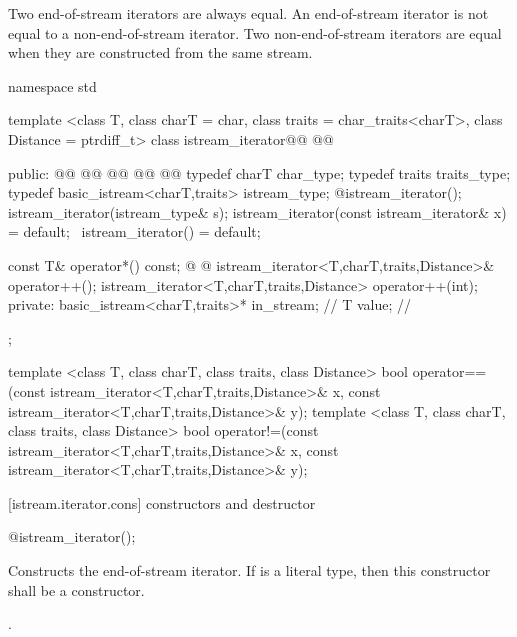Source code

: \pnum
Two end-of-stream iterators are always equal.
An end-of-stream iterator is not
equal to a non-end-of-stream iterator.
Two non-end-of-stream iterators are equal when they are constructed from the same stream.

\begin{codeblock}
namespace std {
  template <class T, class charT = char, class traits = char_traits<charT>,
      class Distance = ptrdiff_t>
  class istream_iterator@\removed{:}@
    @@ {
  public:
    @@
    @@
    @@
    @@
    @@
    typedef charT char_type;
    typedef traits traits_type;
    typedef basic_istream<charT,traits> istream_type;
    @\seebelow@ istream_iterator();
    istream_iterator(istream_type& s);
    istream_iterator(const istream_iterator& x) = default;
   ~istream_iterator() = default;

    const T& operator*() const;
    @ @
    istream_iterator<T,charT,traits,Distance>& operator++();
    istream_iterator<T,charT,traits,Distance>  operator++(int);
  private:
    basic_istream<charT,traits>* in_stream; // \expos
    T value;                                // \expos
  };

  template <class T, class charT, class traits, class Distance>
    bool operator==(const istream_iterator<T,charT,traits,Distance>& x,
            const istream_iterator<T,charT,traits,Distance>& y);
  template <class T, class charT, class traits, class Distance>
    bool operator!=(const istream_iterator<T,charT,traits,Distance>& x,
            const istream_iterator<T,charT,traits,Distance>& y);
}
\end{codeblock}

[istream.iterator.cons]{ constructors and destructor}


%
\begin{itemdecl}
@\seebelow@ istream_iterator();
\end{itemdecl}

\begin{itemdescr}
\pnum
\effects
Constructs the end-of-stream iterator. If  is a literal type, then this
constructor shall be a  constructor.

\pnum
\postcondition {}.
\end{itemdescr}


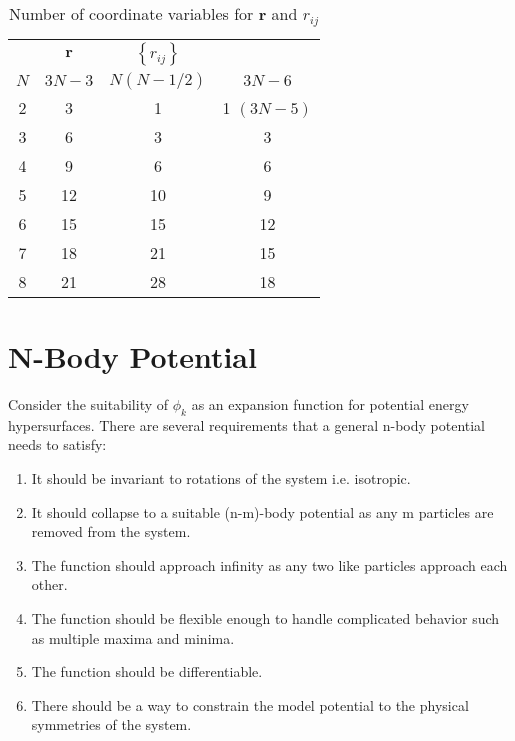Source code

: \documentclass[12pt,thmsa]{article}
\begin{document}
\begin{table}[tbp] \centering%
\begin{tabular}{cccc}
\hline\hline
& $\mathbf{r}$ & $\left\{ r_{ij}\right\} $ &  \\ 
$N$ & $3N-3$ & $N\left( N-1/2\right) $ & $3N-6$ \\ \hline
2 & 3 & 1 & 1$\,\,(3N-5)$ \\ 
3 & 6 & 3 & 3 \\ 
4 & 9 & 6 & 6 \\ 
5 & 12 & 10 & 9 \\ 
6 & 15 & 15 & 12 \\ 
7 & 18 & 21 & 15 \\ 
8 & 21 & 28 & 18 \\ \hline
\end{tabular}
\caption{Number of coordinate variables for {\bf{r}} and $ r_{ij} $
\label{Ntab}}%
\end{table}%

\section{N-Body Potential}

Consider the suitability of $\phi _k$ as an expansion function for potential
energy hypersurfaces. There are several requirements that a general n-body
potential needs to satisfy:

\begin{enumerate}
\item  It should be invariant to rotations of the system i.e. isotropic.

\item  It should collapse to a suitable (n-m)-body potential as any m
particles are removed from the system.

\item  The function should approach infinity as any two like particles
approach each other.

\item  The function should be flexible enough to handle complicated behavior
such as multiple maxima and minima.

\item  The function should be differentiable.

\item  There should be a way to constrain the model potential to the
physical symmetries of the system.
\end{enumerate}
\end{document}
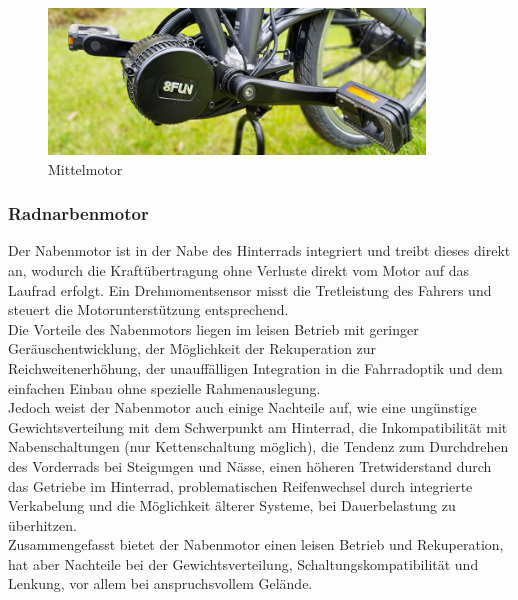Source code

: \begin{figure}[h]
    \centering
    \includegraphics[width=10cm]{images/Mittelmotor-Fahrrad-nachruesten_F01.jpg}
    \caption{Mittelmotor\cite{noauthor_mittelmotor_nodate}}%
    \label{fig:8}
\end{figure}

\subsubsection*{Radnarbenmotor}
Der Nabenmotor ist in der Nabe des Hinterrads integriert und treibt dieses direkt an, wodurch die Kraftübertragung ohne Verluste direkt vom Motor auf das Laufrad erfolgt. Ein Drehmomentsensor misst die Tretleistung des Fahrers und steuert die Motorunterstützung entsprechend.\\

Die Vorteile des Nabenmotors liegen im leisen Betrieb mit geringer Geräuschentwicklung, der Möglichkeit der Rekuperation zur Reichweitenerhöhung, der unauffälligen Integration in die Fahrradoptik und dem einfachen Einbau ohne spezielle Rahmenauslegung.\\

Jedoch weist der Nabenmotor auch einige Nachteile auf, wie eine ungünstige Gewichtsverteilung mit dem Schwerpunkt am Hinterrad, die Inkompatibilität mit Nabenschaltungen (nur Kettenschaltung möglich), die Tendenz zum Durchdrehen des Vorderrads bei Steigungen und Nässe, einen höheren Tretwiderstand durch das Getriebe im Hinterrad, problematischen Reifenwechsel durch integrierte Verkabelung und die Möglichkeit älterer Systeme, bei Dauerbelastung zu überhitzen.\\

Zusammengefasst bietet der Nabenmotor einen leisen Betrieb und Rekuperation, hat aber Nachteile bei der Gewichtsverteilung, Schaltungskompatibilität und Lenkung, vor allem bei anspruchsvollem Gelände.\\

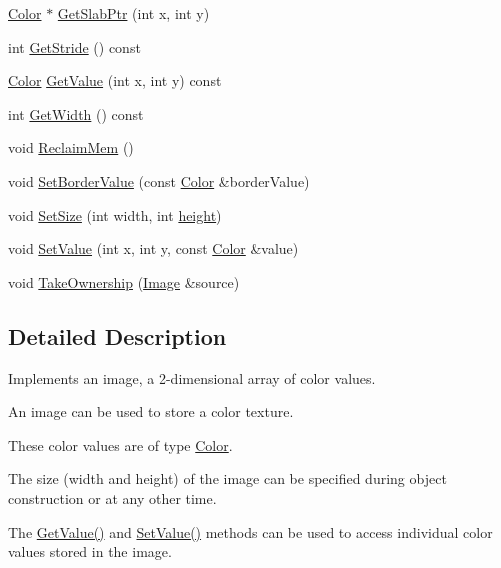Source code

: \begin{DoxyCompactItemize}
\hyperlink{classnoise_1_1utils_1_1_color}{Color} $\ast$ \hyperlink{classnoise_1_1utils_1_1_image_a4bb9044274076ae580f817a3324d17f9}{Get\+Slab\+Ptr} (int x, int y)
\item 
int \hyperlink{classnoise_1_1utils_1_1_image_aae765a3fe9f3f15b87ef9340f3ceddb0}{Get\+Stride} () const 
\item 
\hyperlink{classnoise_1_1utils_1_1_color}{Color} \hyperlink{classnoise_1_1utils_1_1_image_a6bf57386c71a907949db2e9137b98867}{Get\+Value} (int x, int y) const 
\item 
int \hyperlink{classnoise_1_1utils_1_1_image_a64ff551a36ab982be8cfbe2cd6c4d23d}{Get\+Width} () const 
\item 
void \hyperlink{classnoise_1_1utils_1_1_image_a06ff018a46972fa2c4791b7d4487ecfd}{Reclaim\+Mem} ()
\item 
void \hyperlink{classnoise_1_1utils_1_1_image_a5ce5f632933cf6b38a3971c1ead5e186}{Set\+Border\+Value} (const \hyperlink{classnoise_1_1utils_1_1_color}{Color} \&border\+Value)
\item 
void \hyperlink{classnoise_1_1utils_1_1_image_a7ffcbbd684c749dc4e0ae6f25ae9499f}{Set\+Size} (int width, int \hyperlink{_examples_2_bezier_2_app_8cpp_a48083b65ac9a863566dc3e3fff09a5b4}{height})
\item 
void \hyperlink{classnoise_1_1utils_1_1_image_abaf072381b96ec4c22cbdd555ba3ad5e}{Set\+Value} (int x, int y, const \hyperlink{classnoise_1_1utils_1_1_color}{Color} \&value)
\item 
void \hyperlink{classnoise_1_1utils_1_1_image_a73eb07f81fd07f00c4251e8dce5483af}{Take\+Ownership} (\hyperlink{classnoise_1_1utils_1_1_image}{Image} \&source)
\end{DoxyCompactItemize}


\subsection{Detailed Description}
Implements an image, a 2-\/dimensional array of color values.

An image can be used to store a color texture.

These color values are of type \hyperlink{classnoise_1_1utils_1_1_color}{Color}.

The size (width and height) of the image can be specified during object construction or at any other time.

The \hyperlink{classnoise_1_1utils_1_1_image_ab923c8098c27b51ac1aa2a79a324f6f8}{Get\+Value()} and \hyperlink{classnoise_1_1utils_1_1_image_ac99e2764bf63c6fa1fc2c4bec459d049}{Set\+Value()} methods can be used to access individual color values stored in the image.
* * *
- _Work instructions_: From the listing above, copy every line that holds the string "typedef".

- _Your solution_:
    typedef charT char_type;
    typedef traits traits_type;
    typedef basic_istream<charT,traits> istream_type;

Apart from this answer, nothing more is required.